On 26 May Lithuanian National Opera and Ballet Theatre shall welcome back one of the most acclaimed orchestras in the world, the London Symphony Orchestra. Having visited Vilnius in 2014 with a spectacular concert, the LSO now returns with one of today’s most famous conductors Sir Antonio Pappano and violin virtuoso Nikolaj Znaider, to perform L. van Beethoven’s Violin Concerto and E. Elgar’s Symphony No. 2.  

 

The London Symphony Orchestra is London’s oldest surviving orchestra and is widely regarded as one of the world’s leading orchestras. The LSO performs 120 concerts a year with an enviable family of artists including Sir Simon Rattle, Michael Tilson Thomas, Gianandrea Noseda, Daniel Harding, Bernard Haitink, Valery Gergiev and André Previn, and has long-standing relationships with some of the leading musicians in the world – Sir John Eliot Gardiner, Anne-Sophie Mutter, Mitsuko Uchida and Maria João Pires amongst others. The Orchestra is self-governing and made up of nearly a hundred talented players who also perform regularly as soloists or in chamber concerts.

 

The LSO is proud to be Resident Orchestra at the Barbican and our home has enabled us to establish a truly loyal audience and fulfil many artistic aspirations.
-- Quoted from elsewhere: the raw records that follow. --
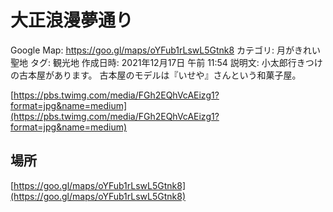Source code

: # 大正浪漫夢通り

Google Map: https://goo.gl/maps/oYFub1rLswL5Gtnk8
カテゴリ: 月がきれい聖地
タグ: 観光地
作成日時: 2021年12月17日 午前 11:54
説明文: 小太郎行きつけの古本屋があります。
古本屋のモデルは『いせや』さんという和菓子屋。

[https://pbs.twimg.com/media/FGh2EQhVcAEizg1?format=jpg&name=medium](https://pbs.twimg.com/media/FGh2EQhVcAEizg1?format=jpg&name=medium)

## 場所

[https://goo.gl/maps/oYFub1rLswL5Gtnk8](https://goo.gl/maps/oYFub1rLswL5Gtnk8)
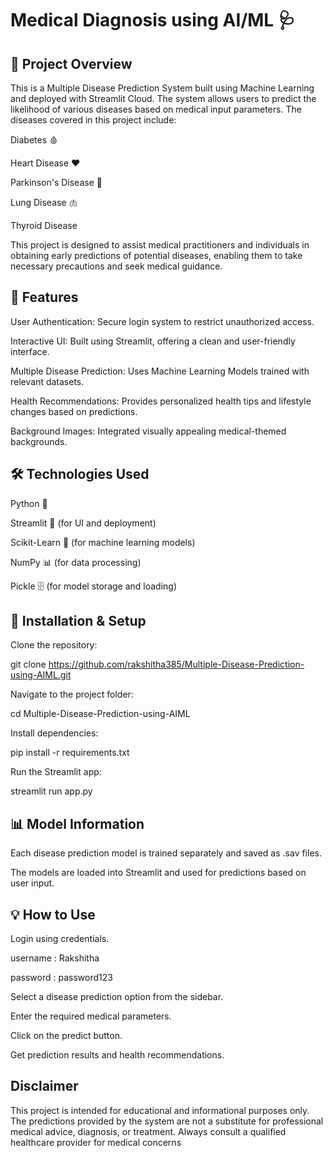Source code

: # Medical Diagnosis using AI/ML 🩺

## 🏥 Project Overview

This is a Multiple Disease Prediction System built using Machine Learning and deployed with Streamlit Cloud. The system allows users to predict the likelihood of various diseases based on medical input parameters. The diseases covered in this project include:

Diabetes 🩸

Heart Disease ❤️

Parkinson's Disease 🧠

Lung Disease 🫁

Thyroid Disease 

This project is designed to assist medical practitioners and individuals in obtaining early predictions of potential diseases, enabling them to take necessary precautions and seek medical guidance.

## 🚀 Features

 User Authentication: Secure login system to restrict unauthorized access.

Interactive UI: Built using Streamlit, offering a clean and user-friendly interface.

Multiple Disease Prediction: Uses Machine Learning Models trained with relevant datasets.

Health Recommendations: Provides personalized health tips and lifestyle changes based on predictions.

Background Images: Integrated visually appealing medical-themed backgrounds.

## 🛠️ Technologies Used

Python 🐍

Streamlit 🎨 (for UI and deployment)

Scikit-Learn 🤖 (for machine learning models)

NumPy 📊 (for data processing)

Pickle 🗄️ (for model storage and loading)

## 📂 Installation & Setup

Clone the repository:

git clone https://github.com/rakshitha385/Multiple-Disease-Prediction-using-AIML.git

Navigate to the project folder:

cd Multiple-Disease-Prediction-using-AIML

Install dependencies:

pip install -r requirements.txt

Run the Streamlit app:

streamlit run app.py

## 📊 Model Information

Each disease prediction model is trained separately and saved as .sav files.

The models are loaded into Streamlit and used for predictions based on user input.

## 💡 How to Use

Login using credentials.

username : Rakshitha

password : password123

Select a disease prediction option from the sidebar.

Enter the required medical parameters.

Click on the predict button.

Get prediction results and health recommendations.

## Disclaimer

This project is intended for educational and informational purposes only. The predictions provided by the system are not a substitute for professional medical advice, diagnosis, or treatment. Always consult a qualified healthcare provider for medical concerns
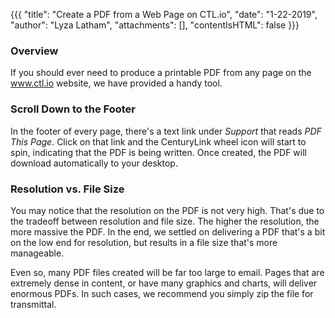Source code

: {{{
  "title": "Create a PDF from a Web Page on CTL.io",
  "date": "1-22-2019",
  "author": "Lyza Latham",
  "attachments": [],
  "contentIsHTML": false
}}}

### Overview
If you should ever need to produce a printable PDF from any page on the www.ctl.io website, we have provided a handy tool.

### Scroll Down to the Footer
In the footer of every page, there's a text link under *Support* that reads *PDF This Page*. Click on that link and the CenturyLink wheel icon will start to spin, indicating that the PDF is being written. Once created, the PDF will download automatically to your desktop.

### Resolution vs. File Size
You may notice that the resolution on the PDF is not very high. That's due to the tradeoff between resolution and file size. The higher the resolution, the more massive the PDF. In the end, we settled on delivering a PDF that's a bit on the low end for resolution, but results in a file size that's more manageable. 

Even so, many PDF files created will be far too large to email. Pages that are extremely dense in content, or have many graphics and charts, will deliver enormous PDFs. In such cases, we recommend you simply zip the file for transmittal.
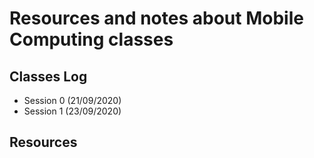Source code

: # Resources and notes about Mobile Computing classes

## Classes Log

* Session 0 (21/09/2020)
* Session 1 (23/09/2020)

## Resources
The LSO also enjoys successful residencies in New York, Paris and Tokyo and our regular tour destinations include China, South Korea, plus many major European cities. Last season also saw the Orchestra’s first tour to Australia in 30 years, and an extensive tour of the United States with Michael Tilson Thomas. The LSO is widely acclaimed internationally by audiences and critics alike.

 

The LSO is set apart from other international orchestras by the depth of its commitment to music education, reaching over 60,000 people each year. The Orchestra is a world-leader in recording music for CD, film, television and events. LSO Live is the most successful label of its kind and has over a hundred titles, all of which are available globally.

 

One of today’s most sought-after conductors, acclaimed for his charismatic leadership and inspirational performances in both symphonic and operatic repertoire, Sir Antonio Pappano has been Music Director of the Royal Opera House Covent Garden since 2002, and Music Director of the Orchestra dell’Accademia Nazionale di Santa Cecilia in Rome since 2007. A. Pappano has appeared as a guest conductor with many of the world’s most prestigious orchestras, including the Berlin, Vienna, New York and Munich Philharmonic Orchestras, the Royal Concertgebouw Orchestra, the Chicago and Boston Symphonies, the Philadelphia and Cleveland Orchestras and the Orchestre de Paris. He maintains a particularly strong relationship with the London Symphony Orchestra, conducting them annually at their home in London’s Barbican Hall, and widely on tour. A. Pappano‘o awards and honours include Gramophone’s Artist of the Year in 2000, the 2003 Olivier Award for Outstanding Achievement in Opera, the 2004 Royal Philharmonic Society Music Award, and the Bruno Walter prize from the Académie du Disque Lyrique in Paris. In 2012 he was created a Cavaliere di Gran Croce of the Republic of Italy, and a Knight of the British Empire for his services to music, and in 2015 he was named the 100th recipient of the Royal Philharmonic Society’s Gold Medal, the body’s highest honour.

 

Nikolaj Znaider is renowned as a brilliantly versatile musician, performing both as a virtuoso violin soloist and as a conductor with the world’s preeminent orchestras. He was appointed Principal Guest Conductor of the Mariinsky Orchestra Saint Petersburg in 2010, and was previously Principal Guest Conductor of the Swedish Chamber Orchestra. Znaider enjoys a close relationship with the Filarmonica del Teatro Comunale di Bologna and will return to conduct the orchestra in June 2016. As a soloist, Znaider continues to perform regularly with the world’s leading orchestras. Highlights of the coming season include performances with the San Francisco Symphony Orchestra under the baton of Stéphane Denève, Staatskapelle Dresden with Christian Thielemann, and on tour with the London Symphony Orchestra with Sir Antonio Pappano. Nikolaj Znaider plays the Kreisler Guarnerius del Gesu 1741, on extended loan to him by the Royal Danish Theater through the generosity of the VELUX Foundation and the Knud Højgaard Foundation.